# TRY IT
Give the records below again, exactly as they appear.

# DATA TO EXAMINE
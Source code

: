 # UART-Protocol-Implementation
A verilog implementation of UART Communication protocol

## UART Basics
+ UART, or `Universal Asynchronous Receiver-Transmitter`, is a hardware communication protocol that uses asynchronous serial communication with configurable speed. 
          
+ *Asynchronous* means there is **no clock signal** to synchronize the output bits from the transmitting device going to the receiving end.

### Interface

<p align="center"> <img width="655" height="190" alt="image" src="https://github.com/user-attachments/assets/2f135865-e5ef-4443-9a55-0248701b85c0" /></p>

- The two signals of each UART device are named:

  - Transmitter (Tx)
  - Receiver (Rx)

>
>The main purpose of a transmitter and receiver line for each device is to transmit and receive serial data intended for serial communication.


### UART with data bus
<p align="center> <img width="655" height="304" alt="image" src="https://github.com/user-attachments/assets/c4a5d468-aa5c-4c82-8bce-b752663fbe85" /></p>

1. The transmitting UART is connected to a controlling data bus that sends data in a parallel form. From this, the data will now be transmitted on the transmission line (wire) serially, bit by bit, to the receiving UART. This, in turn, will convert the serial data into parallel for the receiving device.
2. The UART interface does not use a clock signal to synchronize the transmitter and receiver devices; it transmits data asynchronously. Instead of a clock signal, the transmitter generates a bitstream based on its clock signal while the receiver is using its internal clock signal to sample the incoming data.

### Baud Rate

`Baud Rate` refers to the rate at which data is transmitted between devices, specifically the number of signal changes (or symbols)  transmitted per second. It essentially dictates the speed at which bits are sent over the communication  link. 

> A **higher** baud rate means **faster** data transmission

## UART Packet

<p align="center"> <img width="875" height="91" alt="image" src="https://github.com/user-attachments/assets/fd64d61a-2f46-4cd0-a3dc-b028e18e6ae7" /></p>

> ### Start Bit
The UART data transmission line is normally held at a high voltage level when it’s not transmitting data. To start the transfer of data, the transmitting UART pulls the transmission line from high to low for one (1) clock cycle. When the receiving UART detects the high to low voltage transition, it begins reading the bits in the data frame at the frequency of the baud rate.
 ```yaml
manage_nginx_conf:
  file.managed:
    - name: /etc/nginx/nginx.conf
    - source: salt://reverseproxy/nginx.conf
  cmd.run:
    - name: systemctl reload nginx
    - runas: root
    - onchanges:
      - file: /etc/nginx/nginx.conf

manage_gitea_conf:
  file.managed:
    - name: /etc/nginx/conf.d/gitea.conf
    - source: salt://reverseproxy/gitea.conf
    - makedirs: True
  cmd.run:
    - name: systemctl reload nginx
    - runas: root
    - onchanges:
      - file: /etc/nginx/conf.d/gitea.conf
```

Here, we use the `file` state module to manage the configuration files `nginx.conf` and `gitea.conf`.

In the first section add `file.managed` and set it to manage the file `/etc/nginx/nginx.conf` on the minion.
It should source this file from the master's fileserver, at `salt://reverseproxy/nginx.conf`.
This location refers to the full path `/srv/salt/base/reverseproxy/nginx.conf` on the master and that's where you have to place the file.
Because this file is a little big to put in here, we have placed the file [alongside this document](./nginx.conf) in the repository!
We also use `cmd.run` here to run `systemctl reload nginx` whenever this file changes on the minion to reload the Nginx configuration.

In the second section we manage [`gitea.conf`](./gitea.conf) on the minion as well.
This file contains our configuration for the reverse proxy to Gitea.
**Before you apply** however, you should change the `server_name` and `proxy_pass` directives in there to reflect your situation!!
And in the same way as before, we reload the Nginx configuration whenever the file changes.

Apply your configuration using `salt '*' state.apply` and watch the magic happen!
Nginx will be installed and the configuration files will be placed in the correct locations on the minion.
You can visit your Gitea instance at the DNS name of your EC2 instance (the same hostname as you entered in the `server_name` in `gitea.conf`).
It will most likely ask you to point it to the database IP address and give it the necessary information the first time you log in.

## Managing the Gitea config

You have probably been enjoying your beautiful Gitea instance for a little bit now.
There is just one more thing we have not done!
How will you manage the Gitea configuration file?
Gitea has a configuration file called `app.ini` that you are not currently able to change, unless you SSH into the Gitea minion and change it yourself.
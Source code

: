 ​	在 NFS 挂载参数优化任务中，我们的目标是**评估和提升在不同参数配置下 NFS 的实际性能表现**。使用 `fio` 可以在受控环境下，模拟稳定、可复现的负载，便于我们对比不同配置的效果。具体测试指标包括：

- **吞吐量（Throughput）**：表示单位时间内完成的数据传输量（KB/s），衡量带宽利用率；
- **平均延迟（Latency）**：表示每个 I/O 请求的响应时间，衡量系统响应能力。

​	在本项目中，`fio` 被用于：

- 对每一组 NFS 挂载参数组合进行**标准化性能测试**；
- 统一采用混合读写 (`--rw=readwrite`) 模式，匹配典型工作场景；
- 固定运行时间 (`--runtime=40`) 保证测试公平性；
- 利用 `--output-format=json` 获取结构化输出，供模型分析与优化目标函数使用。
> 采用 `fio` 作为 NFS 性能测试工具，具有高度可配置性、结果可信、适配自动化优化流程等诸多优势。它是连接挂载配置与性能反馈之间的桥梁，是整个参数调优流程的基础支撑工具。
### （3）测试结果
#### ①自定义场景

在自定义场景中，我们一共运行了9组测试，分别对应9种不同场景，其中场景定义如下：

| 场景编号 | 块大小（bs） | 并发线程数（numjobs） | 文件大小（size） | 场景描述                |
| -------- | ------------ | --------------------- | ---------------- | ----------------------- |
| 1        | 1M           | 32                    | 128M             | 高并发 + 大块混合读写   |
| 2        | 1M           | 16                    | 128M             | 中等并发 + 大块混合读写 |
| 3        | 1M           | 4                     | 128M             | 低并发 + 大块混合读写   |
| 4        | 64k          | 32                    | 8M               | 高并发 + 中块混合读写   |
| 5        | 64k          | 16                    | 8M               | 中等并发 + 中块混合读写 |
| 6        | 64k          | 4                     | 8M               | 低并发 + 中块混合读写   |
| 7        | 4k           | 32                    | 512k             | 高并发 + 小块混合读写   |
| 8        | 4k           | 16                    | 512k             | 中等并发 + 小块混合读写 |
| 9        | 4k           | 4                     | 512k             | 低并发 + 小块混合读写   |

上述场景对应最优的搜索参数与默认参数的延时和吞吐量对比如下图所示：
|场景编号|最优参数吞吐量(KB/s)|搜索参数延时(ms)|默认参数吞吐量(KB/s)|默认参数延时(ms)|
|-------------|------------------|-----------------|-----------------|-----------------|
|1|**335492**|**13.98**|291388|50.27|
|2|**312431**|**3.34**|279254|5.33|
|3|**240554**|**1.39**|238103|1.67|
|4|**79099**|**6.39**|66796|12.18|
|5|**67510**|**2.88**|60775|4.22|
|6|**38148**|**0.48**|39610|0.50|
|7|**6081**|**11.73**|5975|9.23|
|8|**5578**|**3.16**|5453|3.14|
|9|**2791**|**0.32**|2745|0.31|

# THE ANSWER
Source code

: # UART-Protocol-Implementation
A verilog implementation of UART Communication protocol

## UART Basics
+ UART, or `Universal Asynchronous Receiver-Transmitter`, is a hardware communication protocol that uses asynchronous serial communication with configurable speed. 
          
+ *Asynchronous* means there is **no clock signal** to synchronize the output bits from the transmitting device going to the receiving end.

### Interface

<p align="center"> <img width="655" height="190" alt="image" src="https://github.com/user-attachments/assets/2f135865-e5ef-4443-9a55-0248701b85c0" /></p>

- The two signals of each UART device are named:

  - Transmitter (Tx)
  - Receiver (Rx)

>
>The main purpose of a transmitter and receiver line for each device is to transmit and receive serial data intended for serial communication.


### UART with data bus
<p align="center> <img width="655" height="304" alt="image" src="https://github.com/user-attachments/assets/c4a5d468-aa5c-4c82-8bce-b752663fbe85" /></p>

1. The transmitting UART is connected to a controlling data bus that sends data in a parallel form. From this, the data will now be transmitted on the transmission line (wire) serially, bit by bit, to the receiving UART. This, in turn, will convert the serial data into parallel for the receiving device.
2. The UART interface does not use a clock signal to synchronize the transmitter and receiver devices; it transmits data asynchronously. Instead of a clock signal, the transmitter generates a bitstream based on its clock signal while the receiver is using its internal clock signal to sample the incoming data.

### Baud Rate

`Baud Rate` refers to the rate at which data is transmitted between devices, specifically the number of signal changes (or symbols)  transmitted per second. It essentially dictates the speed at which bits are sent over the communication  link. 

> A **higher** baud rate means **faster** data transmission

## UART Packet

<p align="center"> <img width="875" height="91" alt="image" src="https://github.com/user-attachments/assets/fd64d61a-2f46-4cd0-a3dc-b028e18e6ae7" /></p>

> ### Start Bit
The UART data transmission line is normally held at a high voltage level when it’s not transmitting data. To start the transfer of data, the transmitting UART pulls the transmission line from high to low for one (1) clock cycle. When the receiving UART detects the high to low voltage transition, it begins reading the bits in the data frame at the frequency of the baud rate.
 ```yaml
manage_nginx_conf:
  file.managed:
    - name: /etc/nginx/nginx.conf
    - source: salt://reverseproxy/nginx.conf
  cmd.run:
    - name: systemctl reload nginx
    - runas: root
    - onchanges:
      - file: /etc/nginx/nginx.conf

manage_gitea_conf:
  file.managed:
    - name: /etc/nginx/conf.d/gitea.conf
    - source: salt://reverseproxy/gitea.conf
    - makedirs: True
  cmd.run:
    - name: systemctl reload nginx
    - runas: root
    - onchanges:
      - file: /etc/nginx/conf.d/gitea.conf
```

Here, we use the `file` state module to manage the configuration files `nginx.conf` and `gitea.conf`.

In the first section add `file.managed` and set it to manage the file `/etc/nginx/nginx.conf` on the minion.
It should source this file from the master's fileserver, at `salt://reverseproxy/nginx.conf`.
This location refers to the full path `/srv/salt/base/reverseproxy/nginx.conf` on the master and that's where you have to place the file.
Because this file is a little big to put in here, we have placed the file [alongside this document](./nginx.conf) in the repository!
We also use `cmd.run` here to run `systemctl reload nginx` whenever this file changes on the minion to reload the Nginx configuration.

In the second section we manage [`gitea.conf`](./gitea.conf) on the minion as well.
This file contains our configuration for the reverse proxy to Gitea.
**Before you apply** however, you should change the `server_name` and `proxy_pass` directives in there to reflect your situation!!
And in the same way as before, we reload the Nginx configuration whenever the file changes.

Apply your configuration using `salt '*' state.apply` and watch the magic happen!
Nginx will be installed and the configuration files will be placed in the correct locations on the minion.
You can visit your Gitea instance at the DNS name of your EC2 instance (the same hostname as you entered in the `server_name` in `gitea.conf`).
It will most likely ask you to point it to the database IP address and give it the necessary information the first time you log in.

## Managing the Gitea config

You have probably been enjoying your beautiful Gitea instance for a little bit now.
There is just one more thing we have not done!
How will you manage the Gitea configuration file?
Gitea has a configuration file called `app.ini` that you are not currently able to change, unless you SSH into the Gitea minion and change it yourself.
Source code

: ​	在 NFS 挂载参数优化任务中，我们的目标是**评估和提升在不同参数配置下 NFS 的实际性能表现**。使用 `fio` 可以在受控环境下，模拟稳定、可复现的负载，便于我们对比不同配置的效果。具体测试指标包括：

- **吞吐量（Throughput）**：表示单位时间内完成的数据传输量（KB/s），衡量带宽利用率；
- **平均延迟（Latency）**：表示每个 I/O 请求的响应时间，衡量系统响应能力。

​	在本项目中，`fio` 被用于：

- 对每一组 NFS 挂载参数组合进行**标准化性能测试**；
- 统一采用混合读写 (`--rw=readwrite`) 模式，匹配典型工作场景；
- 固定运行时间 (`--runtime=40`) 保证测试公平性；
- 利用 `--output-format=json` 获取结构化输出，供模型分析与优化目标函数使用。
> 采用 `fio` 作为 NFS 性能测试工具，具有高度可配置性、结果可信、适配自动化优化流程等诸多优势。它是连接挂载配置与性能反馈之间的桥梁，是整个参数调优流程的基础支撑工具。
### （3）测试结果
#### ①自定义场景

在自定义场景中，我们一共运行了9组测试，分别对应9种不同场景，其中场景定义如下：

| 场景编号 | 块大小（bs） | 并发线程数（numjobs） | 文件大小（size） | 场景描述                |
| -------- | ------------ | --------------------- | ---------------- | ----------------------- |
| 1        | 1M           | 32                    | 128M             | 高并发 + 大块混合读写   |
| 2        | 1M           | 16                    | 128M             | 中等并发 + 大块混合读写 |
| 3        | 1M           | 4                     | 128M             | 低并发 + 大块混合读写   |
| 4        | 64k          | 32                    | 8M               | 高并发 + 中块混合读写   |
| 5        | 64k          | 16                    | 8M               | 中等并发 + 中块混合读写 |
| 6        | 64k          | 4                     | 8M               | 低并发 + 中块混合读写   |
| 7        | 4k           | 32                    | 512k             | 高并发 + 小块混合读写   |
| 8        | 4k           | 16                    | 512k             | 中等并发 + 小块混合读写 |
| 9        | 4k           | 4                     | 512k             | 低并发 + 小块混合读写   |

上述场景对应最优的搜索参数与默认参数的延时和吞吐量对比如下图所示：
|场景编号|最优参数吞吐量(KB/s)|搜索参数延时(ms)|默认参数吞吐量(KB/s)|默认参数延时(ms)|
|-------------|------------------|-----------------|-----------------|-----------------|
|1|**335492**|**13.98**|291388|50.27|
|2|**312431**|**3.34**|279254|5.33|
|3|**240554**|**1.39**|238103|1.67|
|4|**79099**|**6.39**|66796|12.18|
|5|**67510**|**2.88**|60775|4.22|
|6|**38148**|**0.48**|39610|0.50|
|7|**6081**|**11.73**|5975|9.23|
|8|**5578**|**3.16**|5453|3.14|
|9|**2791**|**0.32**|2745|0.31|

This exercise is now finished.